Saved data entries:
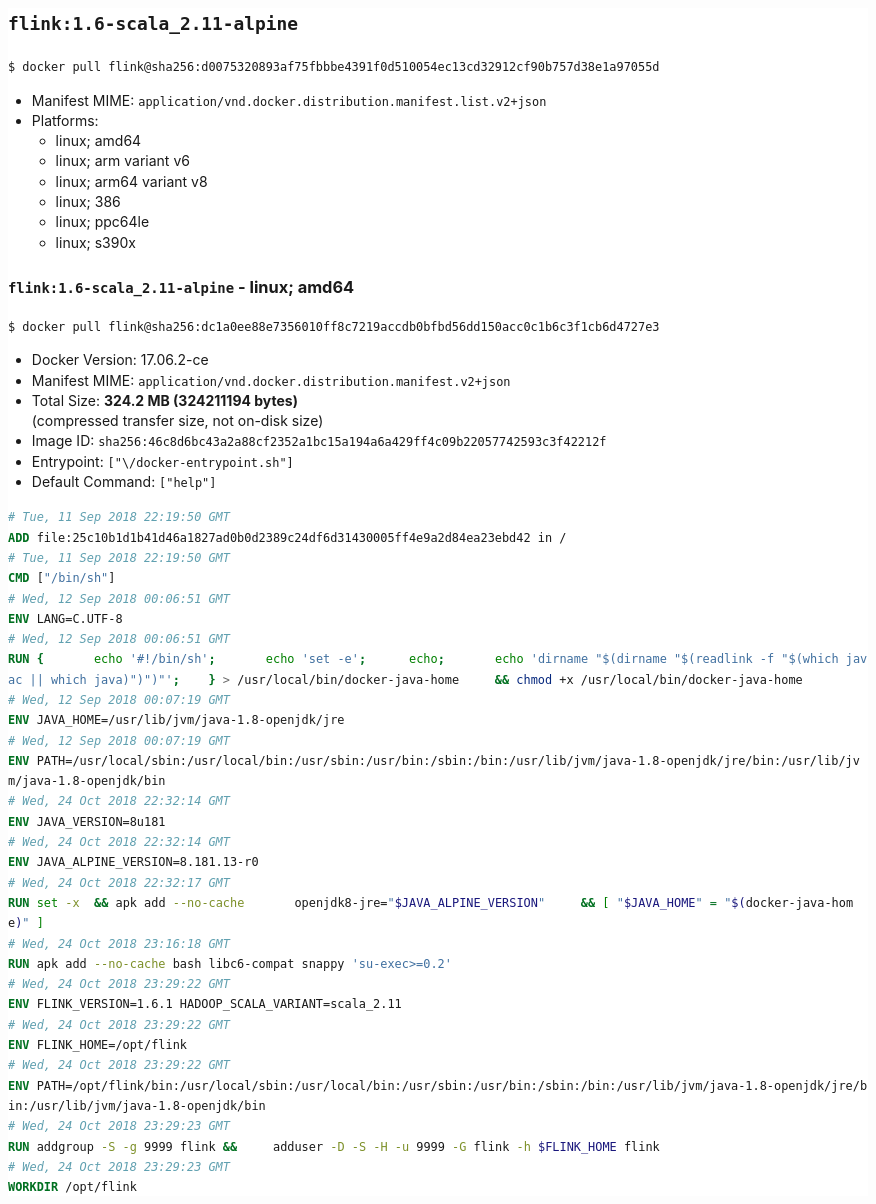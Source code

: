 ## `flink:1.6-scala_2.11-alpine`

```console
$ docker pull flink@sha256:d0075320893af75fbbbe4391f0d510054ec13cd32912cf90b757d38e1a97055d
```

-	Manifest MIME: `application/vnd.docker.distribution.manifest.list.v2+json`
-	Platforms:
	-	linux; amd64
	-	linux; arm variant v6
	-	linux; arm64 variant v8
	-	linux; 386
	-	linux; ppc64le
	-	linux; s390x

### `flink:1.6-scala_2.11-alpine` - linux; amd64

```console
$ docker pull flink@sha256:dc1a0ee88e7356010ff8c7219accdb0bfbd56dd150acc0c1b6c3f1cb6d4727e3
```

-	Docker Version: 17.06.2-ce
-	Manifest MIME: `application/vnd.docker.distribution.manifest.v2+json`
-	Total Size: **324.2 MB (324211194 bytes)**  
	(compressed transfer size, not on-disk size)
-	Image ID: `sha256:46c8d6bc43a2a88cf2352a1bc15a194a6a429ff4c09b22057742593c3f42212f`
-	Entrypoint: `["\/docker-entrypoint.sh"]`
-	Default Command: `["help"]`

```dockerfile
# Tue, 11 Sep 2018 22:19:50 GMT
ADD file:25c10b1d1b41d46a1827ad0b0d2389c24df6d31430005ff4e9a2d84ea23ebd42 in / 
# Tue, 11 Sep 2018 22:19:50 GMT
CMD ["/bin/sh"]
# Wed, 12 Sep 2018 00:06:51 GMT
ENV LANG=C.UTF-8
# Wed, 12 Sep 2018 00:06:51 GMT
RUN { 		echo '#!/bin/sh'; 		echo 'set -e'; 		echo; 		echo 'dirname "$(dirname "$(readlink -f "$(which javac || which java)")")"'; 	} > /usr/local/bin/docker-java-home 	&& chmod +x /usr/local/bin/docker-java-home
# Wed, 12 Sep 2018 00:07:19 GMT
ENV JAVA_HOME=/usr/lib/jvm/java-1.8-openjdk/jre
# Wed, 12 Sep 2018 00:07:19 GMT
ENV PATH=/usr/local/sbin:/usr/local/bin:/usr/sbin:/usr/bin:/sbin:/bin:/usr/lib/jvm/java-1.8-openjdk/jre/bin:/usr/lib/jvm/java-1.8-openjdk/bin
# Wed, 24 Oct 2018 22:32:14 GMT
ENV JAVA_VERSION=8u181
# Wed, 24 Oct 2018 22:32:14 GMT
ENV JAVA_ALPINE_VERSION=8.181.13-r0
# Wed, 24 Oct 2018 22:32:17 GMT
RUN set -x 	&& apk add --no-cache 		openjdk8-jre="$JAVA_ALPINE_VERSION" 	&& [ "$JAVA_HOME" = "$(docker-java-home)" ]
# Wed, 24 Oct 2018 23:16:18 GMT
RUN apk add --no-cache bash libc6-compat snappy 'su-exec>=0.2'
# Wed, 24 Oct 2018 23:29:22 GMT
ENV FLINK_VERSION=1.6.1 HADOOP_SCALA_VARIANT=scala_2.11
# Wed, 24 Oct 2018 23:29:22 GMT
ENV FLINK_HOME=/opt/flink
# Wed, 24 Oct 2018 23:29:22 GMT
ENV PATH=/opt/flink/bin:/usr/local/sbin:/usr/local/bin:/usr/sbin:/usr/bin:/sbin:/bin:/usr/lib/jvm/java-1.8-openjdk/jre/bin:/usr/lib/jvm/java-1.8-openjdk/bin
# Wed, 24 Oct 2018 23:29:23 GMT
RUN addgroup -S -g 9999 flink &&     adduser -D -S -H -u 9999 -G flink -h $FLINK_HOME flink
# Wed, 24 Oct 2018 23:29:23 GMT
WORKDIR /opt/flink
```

#### ACTIVITY:
The required output is a copy of each line in the records where the string "pull" occurs.

#### SOLVED PROBLEM:
$ docker pull flink@sha256:d0075320893af75fbbbe4391f0d510054ec13cd32912cf90b757d38e1a97055d
$ docker pull flink@sha256:dc1a0ee88e7356010ff8c7219accdb0bfbd56dd150acc0c1b6c3f1cb6d4727e3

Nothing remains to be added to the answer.